EXERCISE DATA
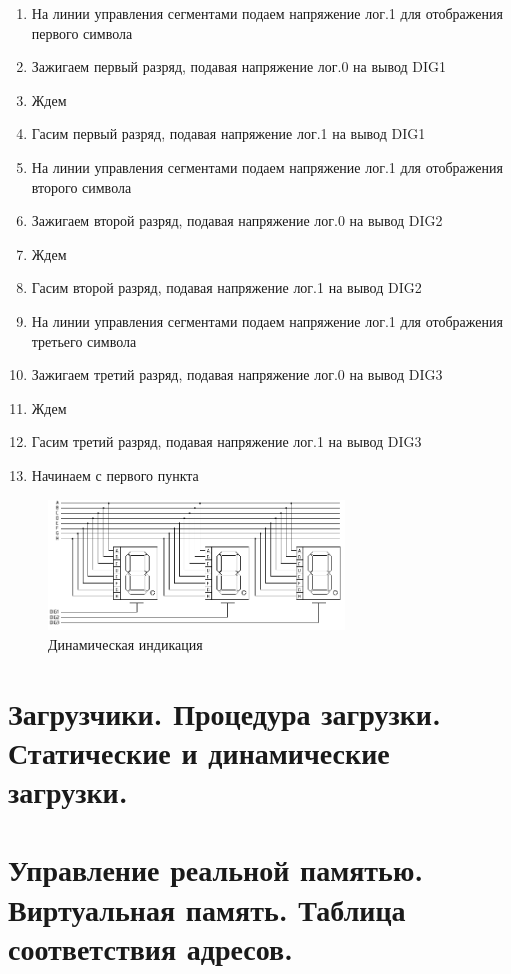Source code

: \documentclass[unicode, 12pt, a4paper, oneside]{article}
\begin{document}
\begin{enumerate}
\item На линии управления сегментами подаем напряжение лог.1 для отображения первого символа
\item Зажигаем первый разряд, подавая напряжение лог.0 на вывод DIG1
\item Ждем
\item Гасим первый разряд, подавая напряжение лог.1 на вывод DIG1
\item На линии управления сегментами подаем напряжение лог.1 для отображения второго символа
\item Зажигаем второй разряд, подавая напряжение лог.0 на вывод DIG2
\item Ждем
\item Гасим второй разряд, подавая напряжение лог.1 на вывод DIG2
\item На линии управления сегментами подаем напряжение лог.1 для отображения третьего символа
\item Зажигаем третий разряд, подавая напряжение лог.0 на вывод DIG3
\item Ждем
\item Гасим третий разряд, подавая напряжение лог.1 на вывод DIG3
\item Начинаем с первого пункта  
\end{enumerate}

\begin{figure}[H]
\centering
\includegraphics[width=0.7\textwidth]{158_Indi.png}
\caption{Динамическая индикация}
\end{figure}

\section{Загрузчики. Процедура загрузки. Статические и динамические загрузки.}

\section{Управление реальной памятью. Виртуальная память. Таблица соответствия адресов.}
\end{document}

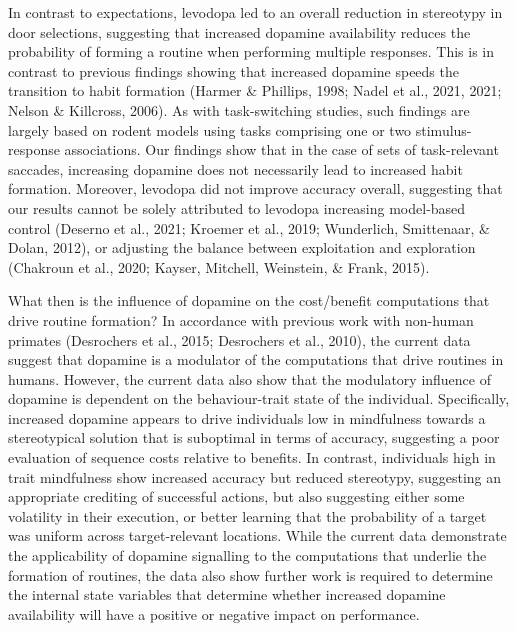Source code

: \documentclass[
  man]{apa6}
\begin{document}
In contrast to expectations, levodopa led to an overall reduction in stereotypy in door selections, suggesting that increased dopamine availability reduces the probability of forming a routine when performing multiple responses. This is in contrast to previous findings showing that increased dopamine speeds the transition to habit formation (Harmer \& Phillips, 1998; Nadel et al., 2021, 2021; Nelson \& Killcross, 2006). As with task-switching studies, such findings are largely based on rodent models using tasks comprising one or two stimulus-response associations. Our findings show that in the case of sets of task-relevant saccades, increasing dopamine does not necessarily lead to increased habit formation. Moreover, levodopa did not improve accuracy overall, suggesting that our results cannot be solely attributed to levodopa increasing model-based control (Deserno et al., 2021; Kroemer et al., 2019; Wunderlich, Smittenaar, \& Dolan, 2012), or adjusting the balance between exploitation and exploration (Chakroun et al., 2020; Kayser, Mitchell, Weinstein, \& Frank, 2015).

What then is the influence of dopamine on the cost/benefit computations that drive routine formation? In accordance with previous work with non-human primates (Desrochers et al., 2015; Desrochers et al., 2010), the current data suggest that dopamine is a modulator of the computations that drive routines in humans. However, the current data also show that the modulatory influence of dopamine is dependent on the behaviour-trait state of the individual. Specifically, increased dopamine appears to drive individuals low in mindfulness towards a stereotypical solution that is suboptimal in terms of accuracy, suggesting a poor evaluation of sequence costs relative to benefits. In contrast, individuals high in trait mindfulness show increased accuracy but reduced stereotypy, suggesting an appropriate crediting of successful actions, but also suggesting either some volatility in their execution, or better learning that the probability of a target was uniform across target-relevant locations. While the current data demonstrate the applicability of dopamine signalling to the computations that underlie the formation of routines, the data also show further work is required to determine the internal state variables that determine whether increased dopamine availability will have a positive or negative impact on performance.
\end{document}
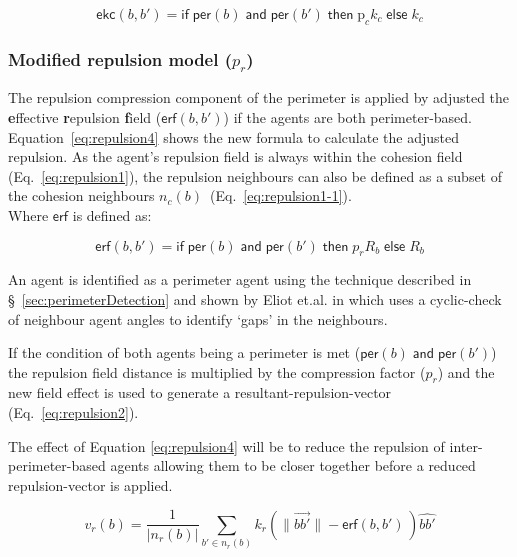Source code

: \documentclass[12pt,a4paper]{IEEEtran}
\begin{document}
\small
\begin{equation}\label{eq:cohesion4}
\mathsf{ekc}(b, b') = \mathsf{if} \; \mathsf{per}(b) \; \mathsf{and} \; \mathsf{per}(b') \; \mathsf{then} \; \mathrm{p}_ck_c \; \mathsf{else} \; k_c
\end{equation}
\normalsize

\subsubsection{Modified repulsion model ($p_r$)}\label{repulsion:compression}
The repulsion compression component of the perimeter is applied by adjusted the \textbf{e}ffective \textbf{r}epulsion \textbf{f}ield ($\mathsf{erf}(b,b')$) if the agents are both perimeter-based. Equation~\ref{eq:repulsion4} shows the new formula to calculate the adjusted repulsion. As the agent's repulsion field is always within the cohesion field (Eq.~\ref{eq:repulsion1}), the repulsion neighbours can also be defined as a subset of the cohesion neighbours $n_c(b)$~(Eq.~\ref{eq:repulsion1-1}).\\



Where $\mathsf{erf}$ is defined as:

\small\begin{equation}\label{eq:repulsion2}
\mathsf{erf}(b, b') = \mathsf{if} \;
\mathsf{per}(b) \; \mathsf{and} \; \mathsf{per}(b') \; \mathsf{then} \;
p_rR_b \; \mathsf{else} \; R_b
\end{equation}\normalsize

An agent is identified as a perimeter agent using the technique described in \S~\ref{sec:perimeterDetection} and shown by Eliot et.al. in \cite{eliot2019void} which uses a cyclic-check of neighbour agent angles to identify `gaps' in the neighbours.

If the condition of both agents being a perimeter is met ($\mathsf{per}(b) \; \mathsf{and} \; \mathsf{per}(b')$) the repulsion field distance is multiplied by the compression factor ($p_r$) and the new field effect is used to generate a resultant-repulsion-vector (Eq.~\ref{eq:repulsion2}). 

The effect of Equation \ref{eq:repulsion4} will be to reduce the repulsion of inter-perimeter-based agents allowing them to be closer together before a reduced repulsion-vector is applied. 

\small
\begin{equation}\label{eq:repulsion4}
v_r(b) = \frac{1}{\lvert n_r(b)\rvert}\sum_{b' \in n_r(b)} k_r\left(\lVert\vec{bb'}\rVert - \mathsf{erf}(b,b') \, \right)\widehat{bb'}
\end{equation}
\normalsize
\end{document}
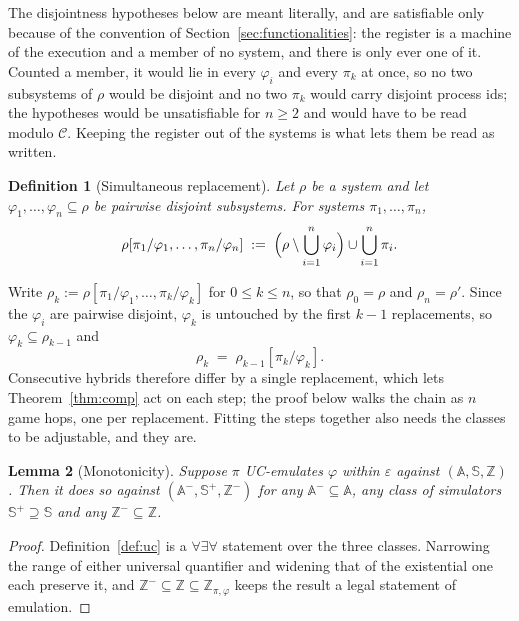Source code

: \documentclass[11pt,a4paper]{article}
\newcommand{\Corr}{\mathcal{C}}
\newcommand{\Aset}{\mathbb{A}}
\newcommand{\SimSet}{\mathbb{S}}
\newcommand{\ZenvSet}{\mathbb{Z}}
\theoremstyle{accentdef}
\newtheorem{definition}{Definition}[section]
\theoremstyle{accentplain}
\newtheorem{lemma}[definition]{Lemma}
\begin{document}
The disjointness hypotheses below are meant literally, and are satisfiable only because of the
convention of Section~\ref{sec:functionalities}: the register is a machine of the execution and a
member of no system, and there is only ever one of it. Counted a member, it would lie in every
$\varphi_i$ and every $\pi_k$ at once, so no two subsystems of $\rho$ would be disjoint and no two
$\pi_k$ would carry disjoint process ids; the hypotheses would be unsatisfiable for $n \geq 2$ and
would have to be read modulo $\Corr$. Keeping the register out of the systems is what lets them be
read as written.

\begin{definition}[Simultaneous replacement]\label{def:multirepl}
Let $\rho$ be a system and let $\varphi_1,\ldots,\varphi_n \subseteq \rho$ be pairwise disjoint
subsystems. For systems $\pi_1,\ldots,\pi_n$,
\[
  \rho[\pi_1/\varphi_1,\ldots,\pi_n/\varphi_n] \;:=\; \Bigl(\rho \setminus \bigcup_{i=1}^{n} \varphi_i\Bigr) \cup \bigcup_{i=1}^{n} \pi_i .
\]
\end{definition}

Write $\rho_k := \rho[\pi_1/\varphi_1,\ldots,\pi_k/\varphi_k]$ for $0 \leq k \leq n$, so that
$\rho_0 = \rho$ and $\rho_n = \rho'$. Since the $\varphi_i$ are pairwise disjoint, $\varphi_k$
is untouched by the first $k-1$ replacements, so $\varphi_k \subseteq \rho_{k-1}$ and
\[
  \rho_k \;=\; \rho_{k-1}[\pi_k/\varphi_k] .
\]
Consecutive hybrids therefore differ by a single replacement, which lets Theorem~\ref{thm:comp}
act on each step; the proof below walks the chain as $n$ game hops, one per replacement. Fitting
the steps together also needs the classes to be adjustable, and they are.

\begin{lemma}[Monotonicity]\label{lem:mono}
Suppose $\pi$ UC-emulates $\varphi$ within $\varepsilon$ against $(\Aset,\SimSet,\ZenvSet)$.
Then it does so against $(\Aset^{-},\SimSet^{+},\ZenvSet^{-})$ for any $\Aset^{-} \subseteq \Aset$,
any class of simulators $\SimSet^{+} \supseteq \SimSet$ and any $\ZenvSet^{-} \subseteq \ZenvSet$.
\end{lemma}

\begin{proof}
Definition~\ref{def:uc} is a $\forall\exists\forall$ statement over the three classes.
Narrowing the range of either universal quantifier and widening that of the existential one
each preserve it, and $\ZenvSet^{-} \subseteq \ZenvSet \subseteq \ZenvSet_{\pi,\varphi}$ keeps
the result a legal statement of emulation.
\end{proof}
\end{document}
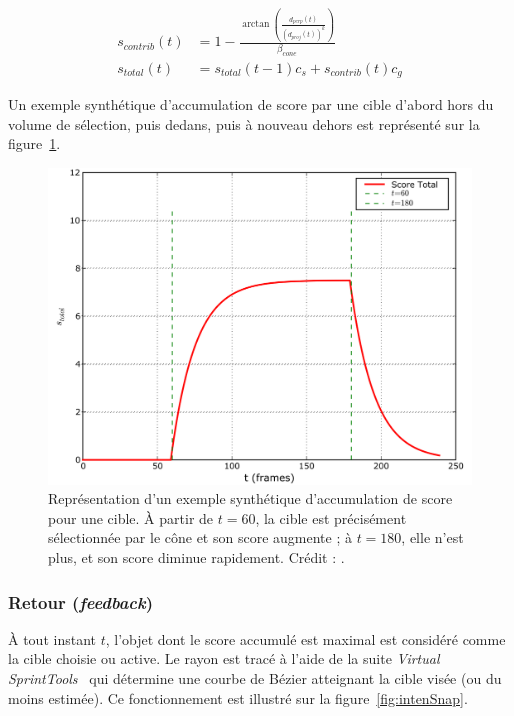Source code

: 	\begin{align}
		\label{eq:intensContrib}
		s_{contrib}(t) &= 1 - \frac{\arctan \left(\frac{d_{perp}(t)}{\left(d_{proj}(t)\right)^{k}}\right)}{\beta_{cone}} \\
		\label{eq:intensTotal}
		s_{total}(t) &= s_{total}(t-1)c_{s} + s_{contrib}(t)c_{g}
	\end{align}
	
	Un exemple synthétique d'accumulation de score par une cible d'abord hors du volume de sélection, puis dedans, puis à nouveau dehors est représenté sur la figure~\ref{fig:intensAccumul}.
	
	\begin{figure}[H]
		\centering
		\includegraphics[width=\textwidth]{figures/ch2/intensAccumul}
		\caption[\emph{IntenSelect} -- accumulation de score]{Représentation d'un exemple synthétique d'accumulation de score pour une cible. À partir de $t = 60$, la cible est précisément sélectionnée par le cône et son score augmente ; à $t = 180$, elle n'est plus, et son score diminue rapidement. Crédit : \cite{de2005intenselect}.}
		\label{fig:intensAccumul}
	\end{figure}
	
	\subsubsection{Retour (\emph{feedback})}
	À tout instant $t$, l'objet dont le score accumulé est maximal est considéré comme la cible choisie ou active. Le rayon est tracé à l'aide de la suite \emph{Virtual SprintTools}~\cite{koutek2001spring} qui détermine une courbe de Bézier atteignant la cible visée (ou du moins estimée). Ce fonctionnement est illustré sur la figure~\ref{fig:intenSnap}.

ACTIVITY
Count lines, not occurrences: report how many lines in the entries above include the word "subsubsection", as a number alone.

RESULT OF THE EXERCISE
2